**Required action**
Among the records that follow, count the lines with the string "lista"; report only that count.

**Records excerpted from a collection**
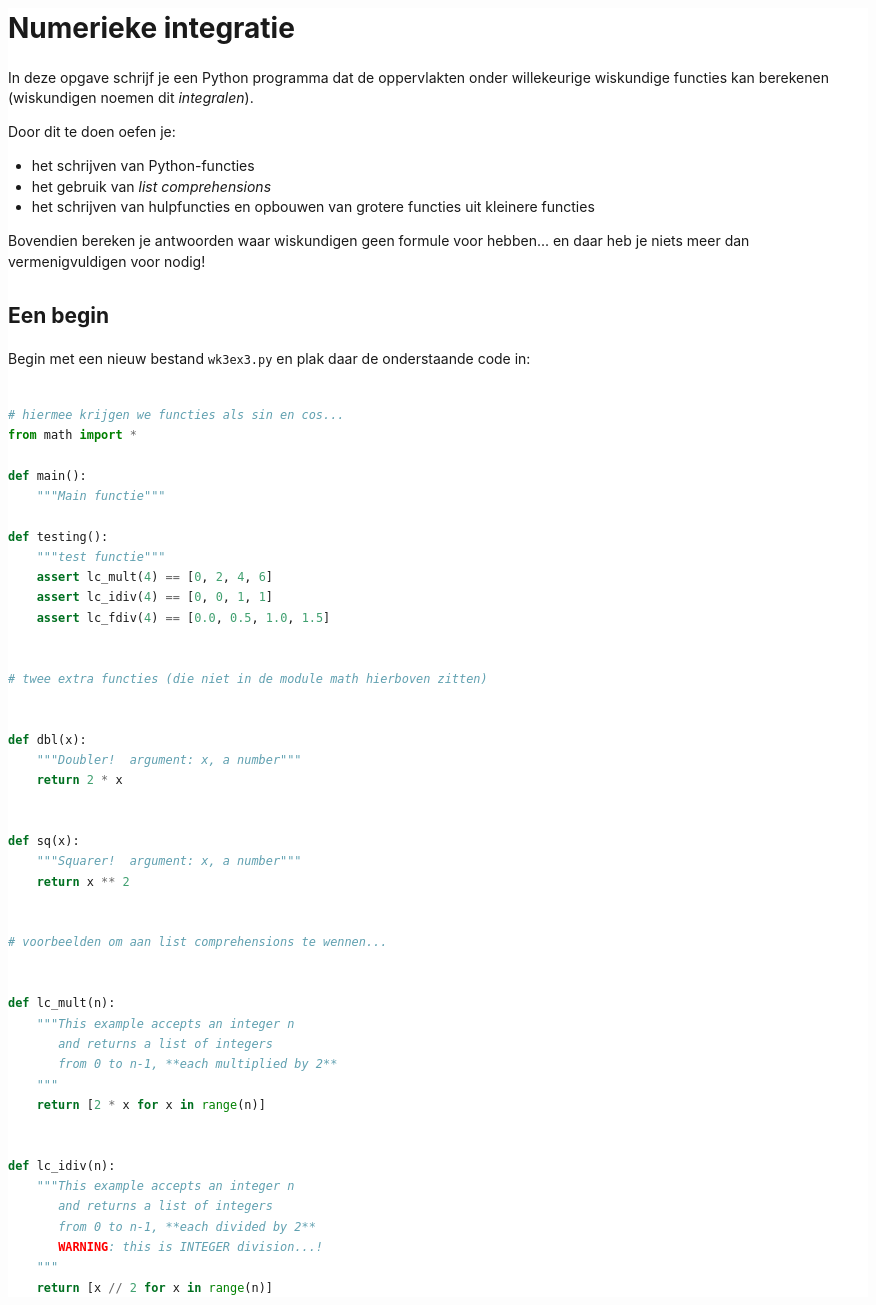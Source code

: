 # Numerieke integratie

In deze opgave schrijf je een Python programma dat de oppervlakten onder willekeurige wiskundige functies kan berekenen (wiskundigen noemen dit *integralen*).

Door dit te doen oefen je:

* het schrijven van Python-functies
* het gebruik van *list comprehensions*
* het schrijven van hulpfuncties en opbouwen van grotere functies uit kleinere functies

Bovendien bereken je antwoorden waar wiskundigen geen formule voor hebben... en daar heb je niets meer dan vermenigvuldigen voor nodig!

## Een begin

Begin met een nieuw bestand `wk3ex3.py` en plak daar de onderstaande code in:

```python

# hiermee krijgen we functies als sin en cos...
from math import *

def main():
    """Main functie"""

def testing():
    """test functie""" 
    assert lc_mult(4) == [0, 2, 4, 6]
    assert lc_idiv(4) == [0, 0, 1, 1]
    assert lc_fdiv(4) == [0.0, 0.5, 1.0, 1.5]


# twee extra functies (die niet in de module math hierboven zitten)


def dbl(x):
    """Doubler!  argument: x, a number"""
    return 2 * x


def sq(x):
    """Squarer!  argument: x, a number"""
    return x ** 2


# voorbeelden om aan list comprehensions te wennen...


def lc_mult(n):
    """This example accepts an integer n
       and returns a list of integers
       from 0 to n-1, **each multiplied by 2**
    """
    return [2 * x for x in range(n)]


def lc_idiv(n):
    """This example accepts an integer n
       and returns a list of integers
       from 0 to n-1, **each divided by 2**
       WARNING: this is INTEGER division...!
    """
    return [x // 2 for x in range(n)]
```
...
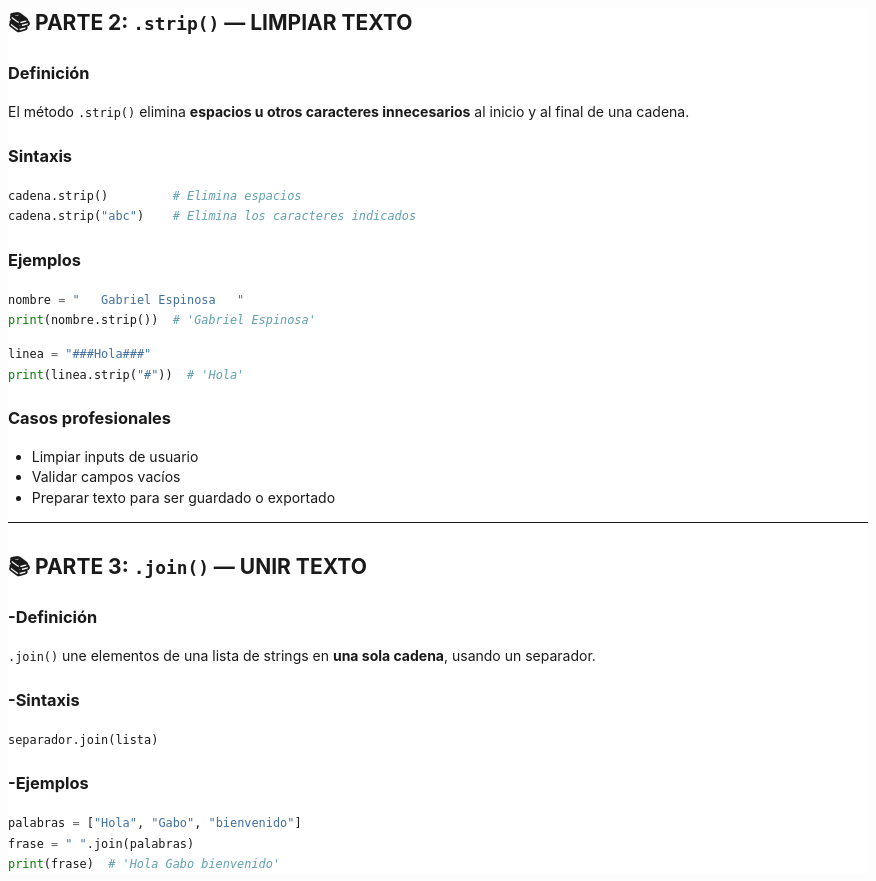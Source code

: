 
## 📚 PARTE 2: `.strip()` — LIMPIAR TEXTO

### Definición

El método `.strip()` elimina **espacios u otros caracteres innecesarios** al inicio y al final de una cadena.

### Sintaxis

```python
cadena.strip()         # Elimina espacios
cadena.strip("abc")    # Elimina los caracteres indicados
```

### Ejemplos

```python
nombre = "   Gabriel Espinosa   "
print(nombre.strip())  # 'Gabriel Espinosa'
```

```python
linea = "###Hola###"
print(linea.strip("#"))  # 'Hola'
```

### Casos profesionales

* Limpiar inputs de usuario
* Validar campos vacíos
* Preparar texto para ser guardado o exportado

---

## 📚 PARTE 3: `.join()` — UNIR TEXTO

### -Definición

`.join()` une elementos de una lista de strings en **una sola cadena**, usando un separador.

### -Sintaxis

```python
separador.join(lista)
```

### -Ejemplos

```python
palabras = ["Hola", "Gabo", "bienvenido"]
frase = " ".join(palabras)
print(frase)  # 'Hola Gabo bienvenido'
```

**Solution to this task**
2